▸ **MATERIAL FOR THIS TASK**:
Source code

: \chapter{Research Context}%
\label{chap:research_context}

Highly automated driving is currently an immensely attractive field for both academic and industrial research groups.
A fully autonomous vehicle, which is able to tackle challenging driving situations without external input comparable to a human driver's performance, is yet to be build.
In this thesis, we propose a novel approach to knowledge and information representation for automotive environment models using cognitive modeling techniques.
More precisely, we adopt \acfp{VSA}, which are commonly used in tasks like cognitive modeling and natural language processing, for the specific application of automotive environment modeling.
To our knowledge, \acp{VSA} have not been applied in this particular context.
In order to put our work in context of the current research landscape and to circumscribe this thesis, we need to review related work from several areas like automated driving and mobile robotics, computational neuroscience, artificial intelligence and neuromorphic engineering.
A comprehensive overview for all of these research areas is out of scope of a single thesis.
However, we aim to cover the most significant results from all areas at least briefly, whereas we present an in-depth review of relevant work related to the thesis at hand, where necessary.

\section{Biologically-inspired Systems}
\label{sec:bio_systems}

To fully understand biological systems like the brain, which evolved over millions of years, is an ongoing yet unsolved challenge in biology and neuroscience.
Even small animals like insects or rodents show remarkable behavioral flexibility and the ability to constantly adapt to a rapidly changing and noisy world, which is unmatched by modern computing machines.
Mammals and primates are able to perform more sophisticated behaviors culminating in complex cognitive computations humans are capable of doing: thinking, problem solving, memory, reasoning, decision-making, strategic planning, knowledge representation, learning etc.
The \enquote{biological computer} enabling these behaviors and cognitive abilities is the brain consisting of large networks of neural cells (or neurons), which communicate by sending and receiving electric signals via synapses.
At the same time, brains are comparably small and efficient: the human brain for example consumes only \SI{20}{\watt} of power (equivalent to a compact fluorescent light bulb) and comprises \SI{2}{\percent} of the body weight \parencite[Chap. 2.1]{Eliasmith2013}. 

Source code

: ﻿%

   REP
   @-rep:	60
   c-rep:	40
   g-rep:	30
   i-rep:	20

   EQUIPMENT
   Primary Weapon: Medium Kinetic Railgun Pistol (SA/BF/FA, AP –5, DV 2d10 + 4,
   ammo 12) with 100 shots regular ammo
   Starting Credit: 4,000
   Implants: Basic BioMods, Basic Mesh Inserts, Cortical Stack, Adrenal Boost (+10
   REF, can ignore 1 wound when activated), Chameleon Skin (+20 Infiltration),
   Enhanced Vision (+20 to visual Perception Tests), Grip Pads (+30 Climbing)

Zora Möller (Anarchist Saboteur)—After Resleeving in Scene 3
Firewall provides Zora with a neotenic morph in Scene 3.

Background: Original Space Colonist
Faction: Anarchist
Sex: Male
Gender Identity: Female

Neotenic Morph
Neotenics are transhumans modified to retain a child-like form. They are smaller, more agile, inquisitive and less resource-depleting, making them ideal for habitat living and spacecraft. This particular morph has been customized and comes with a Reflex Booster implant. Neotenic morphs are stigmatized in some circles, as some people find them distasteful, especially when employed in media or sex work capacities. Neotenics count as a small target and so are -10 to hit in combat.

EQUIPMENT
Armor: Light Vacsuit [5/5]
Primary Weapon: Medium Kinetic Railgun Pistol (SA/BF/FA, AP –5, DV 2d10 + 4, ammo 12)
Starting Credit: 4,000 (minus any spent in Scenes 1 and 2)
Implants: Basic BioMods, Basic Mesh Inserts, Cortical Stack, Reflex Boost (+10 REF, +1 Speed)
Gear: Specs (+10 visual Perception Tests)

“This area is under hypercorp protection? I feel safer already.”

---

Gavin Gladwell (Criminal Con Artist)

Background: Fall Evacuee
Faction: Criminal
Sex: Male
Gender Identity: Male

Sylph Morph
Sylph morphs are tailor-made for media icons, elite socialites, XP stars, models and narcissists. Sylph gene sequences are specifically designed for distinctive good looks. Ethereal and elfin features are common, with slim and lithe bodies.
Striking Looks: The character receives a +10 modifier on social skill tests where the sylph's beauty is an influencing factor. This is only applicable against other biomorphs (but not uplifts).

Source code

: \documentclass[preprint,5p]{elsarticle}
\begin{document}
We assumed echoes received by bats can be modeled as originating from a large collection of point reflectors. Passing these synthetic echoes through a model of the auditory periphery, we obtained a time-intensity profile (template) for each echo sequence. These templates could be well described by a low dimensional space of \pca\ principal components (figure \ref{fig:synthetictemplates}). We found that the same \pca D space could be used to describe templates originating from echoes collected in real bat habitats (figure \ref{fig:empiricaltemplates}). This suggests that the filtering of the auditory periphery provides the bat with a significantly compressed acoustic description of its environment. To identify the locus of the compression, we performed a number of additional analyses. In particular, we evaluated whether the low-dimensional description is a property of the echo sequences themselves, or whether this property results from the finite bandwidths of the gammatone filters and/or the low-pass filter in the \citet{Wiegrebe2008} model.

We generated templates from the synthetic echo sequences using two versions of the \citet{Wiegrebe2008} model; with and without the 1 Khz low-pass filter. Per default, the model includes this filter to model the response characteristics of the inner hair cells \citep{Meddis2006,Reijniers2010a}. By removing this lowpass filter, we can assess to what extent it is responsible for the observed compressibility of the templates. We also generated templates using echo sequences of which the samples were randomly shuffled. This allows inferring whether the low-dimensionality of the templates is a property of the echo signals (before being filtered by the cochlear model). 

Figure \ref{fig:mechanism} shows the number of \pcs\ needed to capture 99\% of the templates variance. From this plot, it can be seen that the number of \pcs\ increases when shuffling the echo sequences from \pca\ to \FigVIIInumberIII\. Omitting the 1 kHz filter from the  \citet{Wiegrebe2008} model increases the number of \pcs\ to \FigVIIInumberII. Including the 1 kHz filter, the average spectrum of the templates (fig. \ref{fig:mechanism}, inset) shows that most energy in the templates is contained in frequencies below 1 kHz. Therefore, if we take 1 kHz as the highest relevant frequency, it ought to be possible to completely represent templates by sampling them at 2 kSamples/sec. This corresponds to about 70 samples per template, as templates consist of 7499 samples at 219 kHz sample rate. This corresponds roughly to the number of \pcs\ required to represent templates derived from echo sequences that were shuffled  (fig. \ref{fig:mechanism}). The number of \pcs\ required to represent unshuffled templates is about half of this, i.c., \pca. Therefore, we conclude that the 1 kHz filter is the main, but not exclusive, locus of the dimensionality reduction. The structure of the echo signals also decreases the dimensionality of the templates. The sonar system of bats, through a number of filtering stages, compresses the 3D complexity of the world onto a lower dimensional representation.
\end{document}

▸ **WHAT YOU NEED TO DO**:
The required answer is the run of lines above, starting at the line with "However, we aim" and ending at the line with "Mammals and primates", reproduced exactly with both ends.

▸ **ANSWER BELOW**:
However, we aim to cover the most significant results from all areas at least briefly, whereas we present an in-depth review of relevant work related to the thesis at hand, where necessary.

\section{Biologically-inspired Systems}
\label{sec:bio_systems}

To fully understand biological systems like the brain, which evolved over millions of years, is an ongoing yet unsolved challenge in biology and neuroscience.
Even small animals like insects or rodents show remarkable behavioral flexibility and the ability to constantly adapt to a rapidly changing and noisy world, which is unmatched by modern computing machines.
Mammals and primates are able to perform more sophisticated behaviors culminating in complex cognitive computations humans are capable of doing: thinking, problem solving, memory, reasoning, decision-making, strategic planning, knowledge representation, learning etc.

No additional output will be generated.